WORK TO COMPLETE: Using the listing below, give again exactly the lines from the line with "pip install requests" to the line with "path = require 'path'", inclusive, without the pictures.

##### RECORDS FOR THE TASK

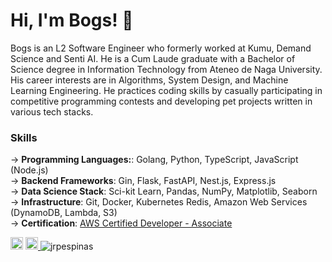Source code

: Hi, I'm Bogs! 👋
===

Bogs is an L2 Software Engineer who formerly worked at Kumu, Demand Science and Senti AI. He is a Cum Laude graduate with a Bachelor of Science degree in Information Technology from Ateneo de Naga University. His career interests are in Algorithms, System Design, and Machine Learning Engineering. He practices coding skills by casually participating in competitive programming contests and developing pet projects written in various tech stacks.

### Skills 
→ **Programming Languages:**: Golang, Python, TypeScript, JavaScript (Node.js)<br />
→ **Backend Frameworks**: Gin, Flask, FastAPI, Nest.js, Express.js <br />
→ **Data Science Stack**: Sci-kit Learn, Pandas, NumPy, Matplotlib, Seaborn<br />
→ **Infrastructure**: Git, Docker, Kubernetes Redis, Amazon Web Services (DynamoDB, Lambda, S3)<br />
→ **Certification**: [AWS Certified Developer - Associate](https://www.credly.com/badges/00e18bea-b9ef-4a83-bf88-44a9f1886eab/linked_in) <br />


<!-- ![visitors](https://visitor-badge.glitch.me/badge?page_id=$jrpespinas) -->
<a href="https://www.linkedin.com/in/jrpespinas/" target="_blank"><img src="https://img.shields.io/badge/LinkedIn-0077B5?style=for-the-badge&logo=linkedin&logoColor=white" height=20></a>
<a href="mailto:jrpespinas@gmail.com?subject=Hi! Found you on Github!" rel="nofollow noreferrer"> <img src="https://img.shields.io/badge/Gmail-D14836?style=for-the-badge&logo=gmail&logoColor=white" height=20> </a> <img src="https://komarev.com/ghpvc/?username=jrpespinas" alt="jrpespinas" /> 

 


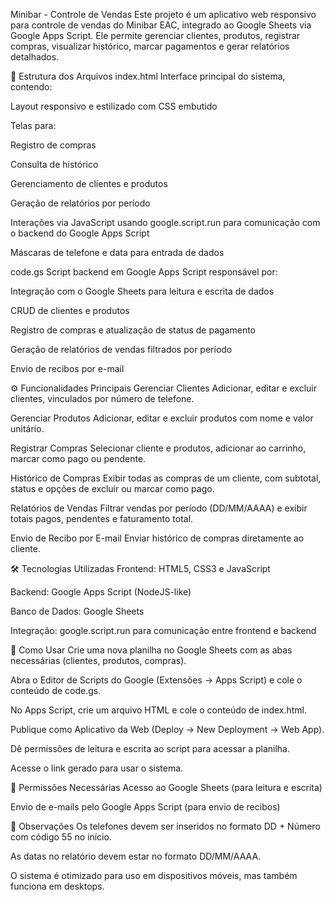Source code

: Minibar - Controle de Vendas
Este projeto é um aplicativo web responsivo para controle de vendas do Minibar EAC, integrado ao Google Sheets via Google Apps Script.
Ele permite gerenciar clientes, produtos, registrar compras, visualizar histórico, marcar pagamentos e gerar relatórios detalhados.

📂 Estrutura dos Arquivos
index.html
Interface principal do sistema, contendo:

Layout responsivo e estilizado com CSS embutido

Telas para:

Registro de compras

Consulta de histórico

Gerenciamento de clientes e produtos

Geração de relatórios por período

Interações via JavaScript usando google.script.run para comunicação com o backend do Google Apps Script

Máscaras de telefone e data para entrada de dados

code.gs
Script backend em Google Apps Script responsável por:

Integração com o Google Sheets para leitura e escrita de dados

CRUD de clientes e produtos

Registro de compras e atualização de status de pagamento

Geração de relatórios de vendas filtrados por período

Envio de recibos por e-mail

⚙️ Funcionalidades Principais
Gerenciar Clientes
Adicionar, editar e excluir clientes, vinculados por número de telefone.

Gerenciar Produtos
Adicionar, editar e excluir produtos com nome e valor unitário.

Registrar Compras
Selecionar cliente e produtos, adicionar ao carrinho, marcar como pago ou pendente.

Histórico de Compras
Exibir todas as compras de um cliente, com subtotal, status e opções de excluir ou marcar como pago.

Relatórios de Vendas
Filtrar vendas por período (DD/MM/AAAA) e exibir totais pagos, pendentes e faturamento total.

Envio de Recibo por E-mail
Enviar histórico de compras diretamente ao cliente.

🛠️ Tecnologias Utilizadas
Frontend: HTML5, CSS3 e JavaScript

Backend: Google Apps Script (NodeJS-like)

Banco de Dados: Google Sheets

Integração: google.script.run para comunicação entre frontend e backend

🚀 Como Usar
Crie uma nova planilha no Google Sheets com as abas necessárias (clientes, produtos, compras).

Abra o Editor de Scripts do Google (Extensões → Apps Script) e cole o conteúdo de code.gs.

No Apps Script, crie um arquivo HTML e cole o conteúdo de index.html.

Publique como Aplicativo da Web (Deploy → New Deployment → Web App).

Dê permissões de leitura e escrita ao script para acessar a planilha.

Acesse o link gerado para usar o sistema.

🔐 Permissões Necessárias
Acesso ao Google Sheets (para leitura e escrita)

Envio de e-mails pelo Google Apps Script (para envio de recibos)

📌 Observações
Os telefones devem ser inseridos no formato DD + Número com código 55 no início.

As datas no relatório devem estar no formato DD/MM/AAAA.

O sistema é otimizado para uso em dispositivos móveis, mas também funciona em desktops.


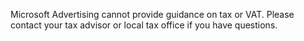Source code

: Microsoft Advertising cannot provide guidance on tax or VAT. Please contact your tax advisor or local tax office if you have questions.


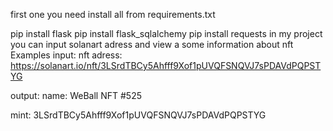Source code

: first one you need install all from requirements.txt

pip install flask
pip install flask_sqlalchemy
pip install requests
in my project you can input solanart adress and view a some information about nft
Examples
input:
nft adress: https://solanart.io/nft/3LSrdTBCy5Ahfff9Xof1pUVQFSNQVJ7sPDAVdPQPSTYG

output:
name: WeBall NFT #525

mint: 3LSrdTBCy5Ahfff9Xof1pUVQFSNQVJ7sPDAVdPQPSTYG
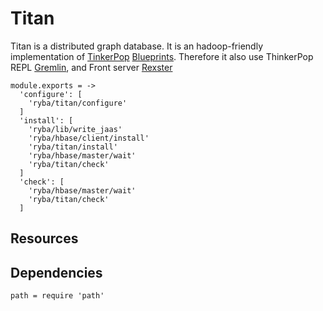 
# Titan

Titan is a distributed graph database. It is an hadoop-friendly implementation of [TinkerPop]
[Blueprints]. Therefore it also use ThinkerPop REPL [Gremlin], and Front server [Rexster]

    module.exports = ->
      'configure': [
        'ryba/titan/configure'
      ]
      'install': [
        'ryba/lib/write_jaas'
        'ryba/hbase/client/install'
        'ryba/titan/install'
        'ryba/hbase/master/wait'
        'ryba/titan/check'
      ]
      'check': [
        'ryba/hbase/master/wait'
        'ryba/titan/check'
      ]
## Resources

[TinkerPop]: http://www.tinkerpop.com/
[Blueprints]: https://github.com/tinkerpop/blueprints/wiki
[Gremlin]: https://github.com/tinkerpop/gremlin/wiki
[Rexster]: https://github.com/tinkerpop/rexster/wiki

## Dependencies

    path = require 'path'

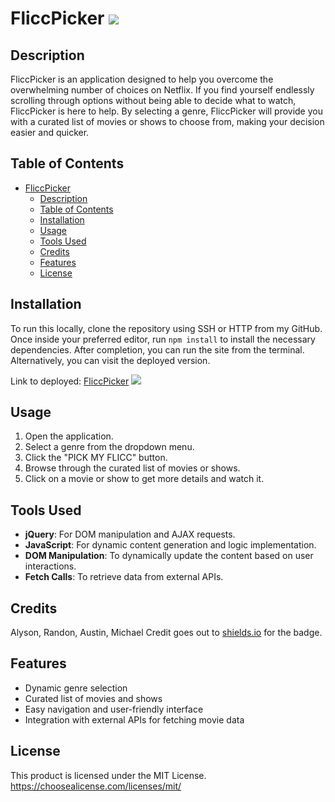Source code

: # FliccPicker <img src=https://img.shields.io/badge/license-MIT-blue/>

## Description

FliccPicker is an application designed to help you overcome the overwhelming number of choices on Netflix. If you find yourself endlessly scrolling through options without being able to decide what to watch, FliccPicker is here to help. By selecting a genre, FliccPicker will provide you with a curated list of movies or shows to choose from, making your decision easier and quicker.

## Table of Contents

- [FliccPicker ](#fliccpicker-)
  - [Description](#description)
  - [Table of Contents](#table-of-contents)
  - [Installation](#installation)
  - [Usage](#usage)
  - [Tools Used](#tools-used)
  - [Credits](#credits)
  - [Features](#features)
  - [License](#license)

## Installation

To run this locally, clone the repository using SSH or HTTP from my GitHub. Once inside your preferred editor, run `npm install` to install the necessary dependencies. After completion, you can run the site from the terminal. Alternatively, you can visit the deployed version.

Link to deployed: [FliccPicker](https://mikegoat1.github.io/FliccPicker/)
<image src="./assets/images/FLICCPICKER.png" >

## Usage

1. Open the application.
2. Select a genre from the dropdown menu.
3. Click the "PICK MY FLICC" button.
4. Browse through the curated list of movies or shows.
5. Click on a movie or show to get more details and watch it.

## Tools Used

- **jQuery**: For DOM manipulation and AJAX requests.
- **JavaScript**: For dynamic content generation and logic implementation.
- **DOM Manipulation**: To dynamically update the content based on user interactions.
- **Fetch Calls**: To retrieve data from external APIs.

## Credits

Alyson, Randon, Austin, Michael
Credit goes out to [shields.io](https://opencollective.com/shields) for the badge.

## Features

- Dynamic genre selection
- Curated list of movies and shows
- Easy navigation and user-friendly interface
- Integration with external APIs for fetching movie data

## License

This product is licensed under the MIT License.
<https://choosealicense.com/licenses/mit/>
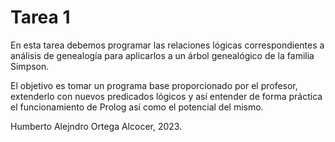 # Tarea 1

En esta tarea debemos programar las relaciones lógicas correspondientes a
análisis de genealogía para aplicarlos a un árbol genealógico de la familia
Simpson.

El objetivo es tomar un programa base proporcionado por el profesor, extenderlo
con nuevos predicados lógicos y así entender de forma práctica el funcionamiento
de Prolog así como el potencial del mismo.

Humberto Alejndro Ortega Alcocer, 2023.
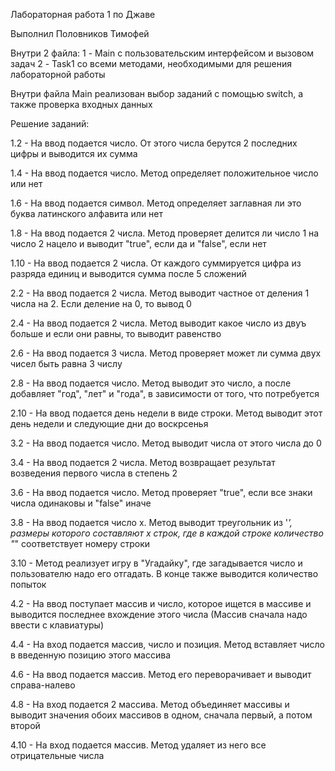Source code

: Лабораторная работа 1 по Джаве

Выполнил Половников Тимофей

Внутри 2 файла:
1 - Main с пользовательским интерфейсом и вызовом задач
2 - Task1 со всеми методами, необходимыми для решения лабораторной работы


Внутри файла Main реализован выбор заданий с помощью switch, а также проверка входных данных


Решение заданий:

1.2 - На ввод подается число. От этого числа берутся 2 последних цифры и выводится их сумма

1.4 - На ввод подается число. Метод определяет положительное число или нет

1.6 - На ввод подается символ. Метод определяет заглавная ли это буква латинского алфавита или нет

1.8 - На ввод подается 2 числа. Метод проверяет делится ли число 1 на число 2 нацело и выводит "true", если да и "false", если нет

1.10 - На ввод подается 2 числа. От каждого суммируется цифра из разряда единиц и выводится сумма после 5 сложений

2.2 - На ввод подается 2 числа. Метод выводит частное от деления 1 числа на 2. Если деление на 0, то вывод 0

2.4 - На ввод подается 2 числа. Метод выводит какое число из двуъ больше и если они равны, то выводит равенство

2.6 - На ввод подается 3 числа. Метод проверяет может ли сумма двух чисел быть равна 3 числу

2.8 - На ввод подается число. Метод выводит это число, а после добавляет "год", "лет" и "года", в зависимости от того, что потребуется

2.10 - На ввод подается день недели в виде строки. Метод выводит этот день недели и следующие дни до воскрсенья

3.2 - На ввод подается число. Метод выводит числа от этого числа до 0

3.4 - На ввод подается 2 числа. Метод возвращает результат возведения первого числа в степень 2

3.6 - На ввод подается число. Метод проверяет "true", если все знаки числа одинаковы и "false" иначе

3.8 - На ввод подается число x. Метод выводит треугольник из '*', размеры которого составляют x строк, где в каждой строке количество "*" соответствует номеру строки

3.10 - Метод реализует игру в "Угадайку", где загадывается число и пользователю надо его отгадать. В конце также выводится количество попыток

4.2 - На ввод поступает массив и число, которое ищется в массиве и выводится последнее вхождение этого числа (Массив сначала надо ввести с клавиатуры)

4.4 - На вход подается массив, число и позиция. Метод вставляет число в введенную позицию этого массива

4.6 - На ввод подается массив. Метод его переворачивает и выводит справа-налево

4.8 - На вход подается 2 массива. Метод объединяет массивы и выводит значения обоих массивов в одном, сначала первый, а потом второй

4.10 - На вход подается массив. Метод удаляет из него все отрицательные числа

##########

ANSWER TO THIS PROBLEM:
pip install requests
in my project you can input solanart adress and view a some information about nft
Examples
input:
nft adress: https://solanart.io/nft/3LSrdTBCy5Ahfff9Xof1pUVQFSNQVJ7sPDAVdPQPSTYG

output:
name: WeBall NFT #525

mint: 3LSrdTBCy5Ahfff9Xof1pUVQFSNQVJ7sPDAVdPQPSTYG
# Titan

Titan is a distributed graph database. It is an hadoop-friendly implementation of [TinkerPop]
[Blueprints]. Therefore it also use ThinkerPop REPL [Gremlin], and Front server [Rexster]

    module.exports = ->
      'configure': [
        'ryba/titan/configure'
      ]
      'install': [
        'ryba/lib/write_jaas'
        'ryba/hbase/client/install'
        'ryba/titan/install'
        'ryba/hbase/master/wait'
        'ryba/titan/check'
      ]
      'check': [
        'ryba/hbase/master/wait'
        'ryba/titan/check'
      ]
## Resources

[TinkerPop]: http://www.tinkerpop.com/
[Blueprints]: https://github.com/tinkerpop/blueprints/wiki
[Gremlin]: https://github.com/tinkerpop/gremlin/wiki
[Rexster]: https://github.com/tinkerpop/rexster/wiki

## Dependencies

    path = require 'path'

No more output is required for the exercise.